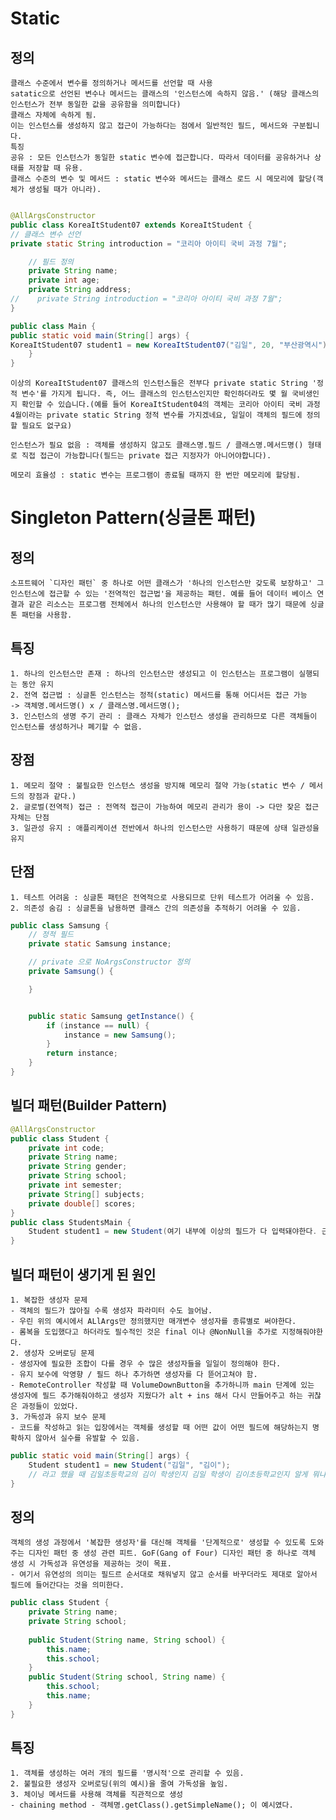 # Static
## 정의
    클래스 수준에서 변수를 정의하거나 메서드를 선언할 때 사용
    satatic으로 선언된 변수나 메서드는 클래스의 '인스턴스에 속하지 않음.' (해당 클래스의 인스턴스가 전부 동일한 값을 공유함을 의미합니다)
    클래스 자체에 속하게 됨.
    이는 인스턴스를 생성하지 않고 접근이 가능하다는 점에서 일반적인 필드, 메서드와 구분됩니다.
    특징
    공유 : 모든 인스턴스가 동일한 static 변수에 접근합니다. 따라서 데이터를 공유하거나 상태를 저장할 때 유용.
    클래스 수준의 변수 및 메서드 : static 변수와 메서드는 클래스 로드 시 메모리에 할당(객체가 생성될 때가 아니라).
```java

@AllArgsConstructor
public class KoreaItStudent07 extends KoreaItStudent {
// 클래스 변수 선언
private static String introduction = "코리아 아이티 국비 과정 7월";

    // 필드 정의
    private String name;
    private int age;
    private String address;
//    private String introduction = "코리아 아이티 국비 과정 7월";
}

public class Main {
public static void main(String[] args) {
KoreaItStudent07 student1 = new KoreaItStudent07("김일", 20, "부산광역시");
    }
}
```
    이상의 KoreaItStudent07 클래스의 인스턴스들은 전부다 private static String '정적 변수'를 가지게 됩니다. 즉, 어느 클래스의 인스턴스인지만 확인하더라도 몇 월 국비생인지 확인할 수 있습니다.(예를 들어 KoreaItStudent04의 객체는 코리아 아이티 국비 과정 4월이라는 private static String 정적 변수를 가지겠네요, 일일이 객체의 필드에 정의할 필요도 없구요)
    
    인스턴스가 필요 없음 : 객체를 생성하지 않고도 클래스명.필드 / 클래스명.메서드명() 형태로 직접 접근이 가능합니다(필드는 private 접근 지정자가 아니어야합니다).
    
    메모리 효율성 : static 변수는 프로그램이 종료될 때까지 한 번만 메모리에 할당됨.

# Singleton Pattern(싱글톤 패턴)
## 정의
    소프트웨어 `디자인 패턴` 중 하나로 어떤 클래스가 '하나의 인스턴스만 갖도록 보장하고' 그 인스턴스에 접근할 수 있는 '전역적인 접근법'을 제공하는 패턴. 예를 들어 데이터 베이스 연결과 같은 리소스는 프로그램 전체에서 하나의 인스턴스만 사용해야 할 때가 많기 때문에 싱글톤 패턴을 사용함.
## 특징
    1. 하나의 인스턴스만 존재 : 하나의 인스턴스만 생성되고 이 인스턴스는 프로그램이 실행되는 동안 유지
    2. 전역 접근법 : 싱글톤 인스턴스는 정적(static) 메서드를 통해 어디서든 접근 가능
    -> 객체명.메서드명() x / 클래스명.메서드명();  
    3. 인스턴스의 생명 주기 관리 : 클래스 자체가 인스턴스 생성을 관리하므로 다른 객체들이 인스턴스를 생성하거나 폐기할 수 없음.
## 장점
    1. 메모리 절약 : 불필요한 인스턴스 생성을 방지해 메모리 절약 가능(static 변수 / 메서드의 장점과 같다.)
    2. 글로벌(전역적) 접근 : 전역적 접근이 가능하여 메모리 관리가 용이 -> 다만 잦은 접근 자체는 단점
    3. 일관성 유지 : 애플리케이션 전반에서 하나의 인스턴스만 사용하기 때문에 상태 일관성을 유지
## 단점
    1. 테스트 어려움 : 싱글톤 패턴은 전역적으로 사용되므로 단위 테스트가 어려울 수 있음.
    2. 의존성 숨김 : 싱글톤을 남용하면 클래스 간의 의존성을 추적하기 어려울 수 있음.

```java
public class Samsung {
    // 정적 필드
    private static Samsung instance;

    // private 으로 NoArgsConstructor 정의 
    private Samsung() {

    }


    public static Samsung getInstance() {
        if (instance == null) {
            instance = new Samsung();
        }
        return instance;
    }
}
```
## 빌더 패턴(Builder Pattern)
```java
@AllArgsConstructor
public class Student {
    private int code;
    private String name;
    private String gender;
    private String school;
    private int semester;
    private String[] subjects;
    private double[] scores;
}
public class StudentsMain {
    Student student1 = new Student(여기 내부에 이상의 필드가 다 입력돼야한다. 근데 순서대로 입력해야한다.);
}
```
## 빌더 패턴이 생기게 된 원인
    1. 복잡한 생성자 문제
    - 객체의 필드가 많아질 수록 생성자 파라미터 수도 늘어남.
    - 우린 위의 예시에서 ALlArgs만 정의했지만 매개변수 생성자를 종류별로 써야한다.
    - 롬복을 도입했다고 하더라도 필수적인 것은 final 이나 @NonNull을 추가로 지정해줘야한다.
    2. 생성자 오버로딩 문제
    - 생성자에 필요한 조합이 다를 경우 수 많은 생성자들을 일일이 정의해야 한다.
    - 유지 보수에 악영향 / 필드 하나 추가하면 생성자를 다 뜯어고쳐야 함.
    - RemoteController 작성할 때 VolumeDownButton을 추가하니까 main 단계에 있는 생성자에 필드 추가해줘야하고 생성자 지웠다가 alt + ins 해서 다시 만들어주고 하는 귀찮은 과정들이 있었다.
    3. 가독성과 유지 보수 문제
    - 코드를 작성하고 읽는 입장에서는 객체를 생성할 때 어떤 값이 어떤 필드에 해당하는지 명확하지 않아서 실수를 유발할 수 있음.
```java
public static void main(String[] args) {
    Student student1 = new Student("김일", "김이");
    // 라고 했을 때 김일초등학교의 김이 학생인지 김일 학생이 김이초등학교인지 알게 뭐냐는 문제가 있다.
}
```
## 정의
    객체의 생성 과정에서 '복잡한 생성자'를 대신해 객체를 '단계적으로' 생성할 수 있도록 도와주는 디자인 패턴 중 생성 관련 피트. GoF(Gang of Four) 디자인 패턴 중 하나로 객체 생성 시 가독성과 유연성을 제공하는 것이 목표.
    - 여기서 유연성의 의미는 필드르 순서대로 채워넣지 않고 순서를 바꾸더라도 제대로 알아서 필드에 들어간다는 것을 의미한다.
```java
public class Student {
    private String name;
    private String school;
    
    public Student(String name, String school) {
        this.name;
        this.school;
    }
    public Student(String school, String name) {
        this.school;
        this.name;
    }
}
```
## 특징
    1. 객체를 생성하는 여러 개의 필드를 '명시적'으로 관리할 수 있음.
    2. 불필요한 생성자 오버로딩(위의 예시)을 줄여 가독성을 높임.
    3. 체이닝 메서드를 사용해 객체를 직관적으로 생성
    - chaining method - 객체명.getClass().getSimpleName(); 이 예시였다.
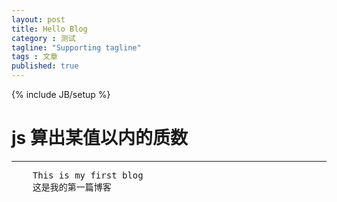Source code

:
 ```yaml
---
layout: post
title: Hello Blog
category : 测试
tagline: "Supporting tagline"
tags : 文章
published: true
---
```

{% include JB/setup %}
# js 算出某值以内的质数
---

<pre class="prettyprint linenums">
	This is my first blog
	这是我的第一篇博客    
</pre>

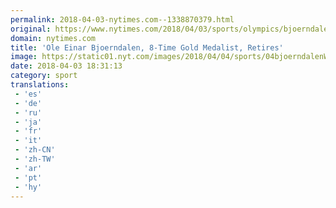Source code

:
 ```yaml
---
permalink: 2018-04-03-nytimes.com--1338870379.html
original: https://www.nytimes.com/2018/04/03/sports/olympics/bjoerndalen.html?partner=rss&amp;emc=rss
domain: nytimes.com
title: 'Ole Einar Bjoerndalen, 8-Time Gold Medalist, Retires'
image: https://static01.nyt.com/images/2018/04/04/sports/04bjoerndalenWEB1/04bjoerndalenWEB1-mediumThreeByTwo440.jpg
date: 2018-04-03 18:31:13
category: sport
translations: 
 - 'es'
 - 'de'
 - 'ru'
 - 'ja'
 - 'fr'
 - 'it'
 - 'zh-CN'
 - 'zh-TW'
 - 'ar'
 - 'pt'
 - 'hy'
---
```


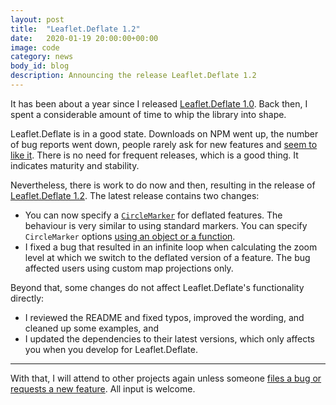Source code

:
 ```yaml
---
layout: post
title:  "Leaflet.Deflate 1.2"
date:   2020-01-19 20:00:00+00:00
image: code
category: news
body_id: blog
description: Announcing the release Leaflet.Deflate 1.2
---
```


It has been about a year since I released [Leaflet.Deflate 1.0](/code/2019/leaflet-10-is-here.html). Back then, I spent a considerable amount of time to whip the library into shape.

Leaflet.Deflate is in a good state. Downloads on NPM went up, the number of bug reports went down, people rarely ask for new features and [seem to like it](https://github.com/oliverroick/Leaflet.Deflate/stargazers). There is no need for frequent releases, which is a good thing. It indicates maturity and stability.

Nevertheless, there is work to do now and then, resulting in the release of [Leaflet.Deflate 1.2](https://www.npmjs.com/package/Leaflet.Deflate/v/1.2.0). The latest release contains two changes:

* You can now specify a [`CircleMarker`](https://leafletjs.com/reference-1.6.0.html#circlemarker) for deflated features. The behaviour is very similar to using standard markers. You can specify `CircleMarker` options [using an object or a function](https://github.com/oliverroick/Leaflet.Deflate#circlemarkers).
* I fixed a bug that resulted in an infinite loop when calculating the zoom level at which we switch to the deflated version of a feature. The bug affected users using custom map projections only.

Beyond that, some changes do not affect Leaflet.Deflate's functionality directly:

* I reviewed the README and fixed typos, improved the wording, and cleaned up some examples, and
* I updated the dependencies to their latest versions, which only affects you when you develop for Leaflet.Deflate.

---

With that, I will attend to other projects again unless someone [files a bug or requests a new feature](https://github.com/oliverroick/Leaflet.Deflate/issues). All input is welcome.
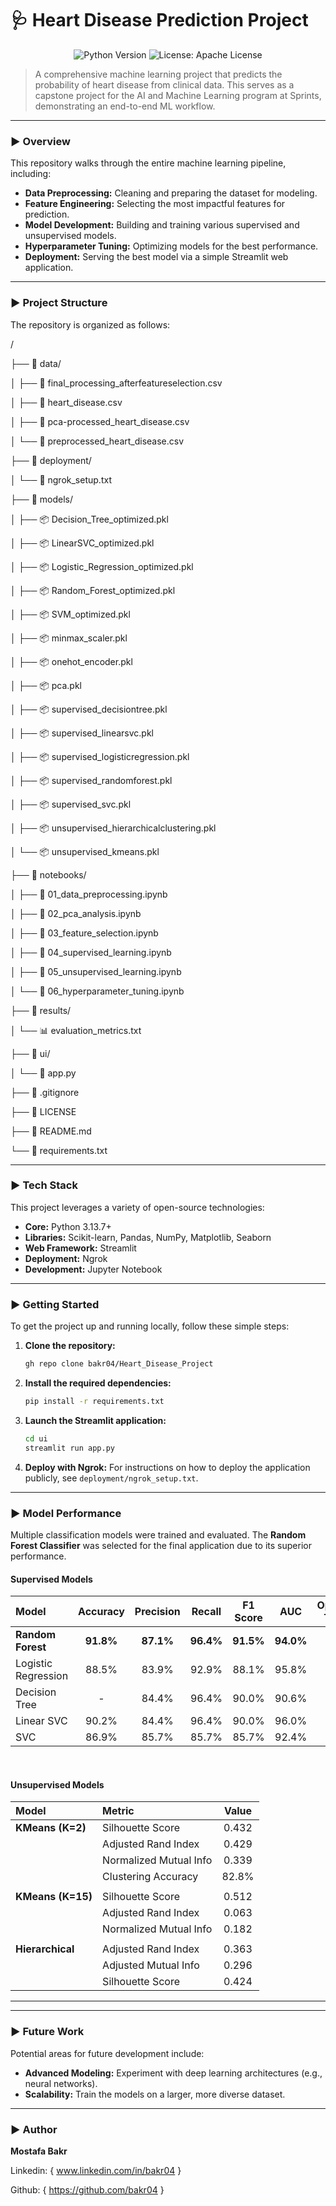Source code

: # 🩺 Heart Disease Prediction Project

<p align="center">
  <img src="https://img.shields.io/badge/Python-3.9%2B-blue?style=for-the-badge&logo=python" alt="Python Version">
  <img src="https://img.shields.io/badge/License-MIT-yellow?style=for-the-badge" alt="License: Apache License">
</p>

> A comprehensive machine learning project that predicts the probability of heart disease from clinical data. This serves as a capstone project for the AI and Machine Learning program at Sprints, demonstrating an end-to-end ML workflow.

---

### ► Overview

This repository walks through the entire machine learning pipeline, including:

* **Data Preprocessing:** Cleaning and preparing the dataset for modeling.
* **Feature Engineering:** Selecting the most impactful features for prediction.
* **Model Development:** Building and training various supervised and unsupervised models.
* **Hyperparameter Tuning:** Optimizing models for the best performance.
* **Deployment:** Serving the best model via a simple Streamlit web application.

---

### ► Project Structure

The repository is organized as follows:

/ 

├── 📂 data/ 

│   ├── 📄 final_processing_afterfeatureselection.csv 

│   ├── 📄 heart_disease.csv 

│   ├── 📄 pca-processed_heart_disease.csv 

│   └── 📄 preprocessed_heart_disease.csv 

├── 📂 deployment/ 

│   └── 📄 ngrok_setup.txt 

├── 📂 models/ 

│   ├── 📦 Decision_Tree_optimized.pkl

│   ├── 📦 LinearSVC_optimized.pkl 

│   ├── 📦 Logistic_Regression_optimized.pkl 

│   ├── 📦 Random_Forest_optimized.pkl 

│   ├── 📦 SVM_optimized.pkl 

│   ├── 📦 minmax_scaler.pkl 

│   ├── 📦 onehot_encoder.pkl 

│   ├── 📦 pca.pkl

│   ├── 📦 supervised_decisiontree.pkl

│   ├── 📦 supervised_linearsvc.pkl

│   ├── 📦 supervised_logisticregression.pkl

│   ├── 📦 supervised_randomforest.pkl

│   ├── 📦 supervised_svc.pkl

│   ├── 📦 unsupervised_hierarchicalclustering.pkl

│   └── 📦 unsupervised_kmeans.pkl

├── 📂 notebooks/

│   ├── 📜 01_data_preprocessing.ipynb

│   ├── 📜 02_pca_analysis.ipynb

│   ├── 📜 03_feature_selection.ipynb

│   ├── 📜 04_supervised_learning.ipynb

│   ├── 📜 05_unsupervised_learning.ipynb

│   └── 📜 06_hyperparameter_tuning.ipynb

├── 📂 results/

│   └── 📊 evaluation_metrics.txt

├── 📂 ui/

│   └── 🚀 app.py

├── 📄 .gitignore

├── 📄 LICENSE

├── 📄 README.md

└── 📄 requirements.txt

---

### ► Tech Stack

This project leverages a variety of open-source technologies:

* **Core:** Python 3.13.7+
* **Libraries:** Scikit-learn, Pandas, NumPy, Matplotlib, Seaborn
* **Web Framework:** Streamlit
* **Deployment:** Ngrok
* **Development:** Jupyter Notebook

---

### ► Getting Started

To get the project up and running locally, follow these simple steps:

1.  **Clone the repository:**
    ```sh
    gh repo clone bakr04/Heart_Disease_Project
    ```

2.  **Install the required dependencies:**
    ```sh
    pip install -r requirements.txt
    ```

3.  **Launch the Streamlit application:**
    ```sh
    cd ui
    streamlit run app.py
    ```

4.  **Deploy with Ngrok:**
    For instructions on how to deploy the application publicly, see `deployment/ngrok_setup.txt`.

---

### ► Model Performance

Multiple classification models were trained and evaluated. The **Random Forest Classifier** was selected for the final application due to its superior performance.

#### Supervised Models

| Model                 | Accuracy | Precision | Recall  | F1 Score | AUC     | Optimized Test F1 |
| :-------------------- | :------: | :-------: | :-----: | :------: | :-----: | :---------------: |
| **Random Forest** | **91.8%**| **87.1%** | **96.4%** | **91.5%**| **94.0%** | **93.5%** |
| Logistic Regression   | 88.5%    | 83.9%     | 92.9%   | 88.1%    | 95.8%   | 90.2%             |
| Decision Tree         | -        | 84.4%     | 96.4%   | 90.0%    | 90.6%   | 85.3%             |
| Linear SVC            | 90.2%    | 84.4%     | 96.4%   | 90.0%    | 96.0%   | 88.5%             |
| SVC                   | 86.9%    | 85.7%     | 85.7%   | 85.7%    | 92.4%   | 83.6%             |

<br>

#### Unsupervised Models

| Model            | Metric                 | Value   |
| :--------------- | :--------------------- | :-----: |
| **KMeans (K=2)** | Silhouette Score       | 0.432   |
|                  | Adjusted Rand Index    | 0.429   |
|                  | Normalized Mutual Info | 0.339   |
|                  | Clustering Accuracy    | 82.8%   |
|                                                     |
| **KMeans (K=15)** | Silhouette Score      | 0.512   |
|                  | Adjusted Rand Index    | 0.063   |
|                  | Normalized Mutual Info | 0.182   |
|                                                     |
| **Hierarchical** | Adjusted Rand Index    | 0.363   |
|                  | Adjusted Mutual Info   | 0.296   |
|                  | Silhouette Score       | 0.424   |

---

---

### ► Future Work

Potential areas for future development include:

* **Advanced Modeling:** Experiment with deep learning architectures (e.g., neural networks).
* **Scalability:** Train the models on a larger, more diverse dataset.

---

### ► Author

**Mostafa Bakr**

Linkedin: { www.linkedin.com/in/bakr04 }

Github: { https://github.com/bakr04 }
- - -
(Work to be completed): In the entries above, identify every line with the string "생성하지".

(Solution):
    이는 인스턴스를 생성하지 않고 접근이 가능하다는 점에서 일반적인 필드, 메서드와 구분됩니다.
    인스턴스가 필요 없음 : 객체를 생성하지 않고도 클래스명.필드 / 클래스명.메서드명() 형태로 직접 접근이 가능합니다(필드는 private 접근 지정자가 아니어야합니다).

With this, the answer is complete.